Collected data:
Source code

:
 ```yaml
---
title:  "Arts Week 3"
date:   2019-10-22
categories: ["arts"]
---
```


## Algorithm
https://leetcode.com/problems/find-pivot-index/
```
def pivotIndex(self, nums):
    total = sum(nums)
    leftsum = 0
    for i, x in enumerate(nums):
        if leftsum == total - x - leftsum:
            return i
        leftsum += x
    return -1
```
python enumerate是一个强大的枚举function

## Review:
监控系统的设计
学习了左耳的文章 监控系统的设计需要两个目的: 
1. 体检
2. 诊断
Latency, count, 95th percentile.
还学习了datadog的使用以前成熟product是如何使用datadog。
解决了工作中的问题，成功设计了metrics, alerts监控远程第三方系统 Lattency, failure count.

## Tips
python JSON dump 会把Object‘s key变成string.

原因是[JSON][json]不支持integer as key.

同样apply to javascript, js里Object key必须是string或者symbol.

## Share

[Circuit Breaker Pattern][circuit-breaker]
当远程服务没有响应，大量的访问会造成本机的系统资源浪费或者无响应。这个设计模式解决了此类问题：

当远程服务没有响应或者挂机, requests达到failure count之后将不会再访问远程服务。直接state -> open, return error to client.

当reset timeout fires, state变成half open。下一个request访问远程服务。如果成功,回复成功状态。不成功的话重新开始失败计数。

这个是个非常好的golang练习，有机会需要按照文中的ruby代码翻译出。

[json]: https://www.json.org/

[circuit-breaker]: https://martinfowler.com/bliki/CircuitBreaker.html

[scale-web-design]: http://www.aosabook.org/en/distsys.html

TASK DETAILS
Reproduce every line of the records containing the string "return".

RESPONSE
            return i
    return -1
当远程服务没有响应或者挂机, requests达到failure count之后将不会再访问远程服务。直接state -> open, return error to client.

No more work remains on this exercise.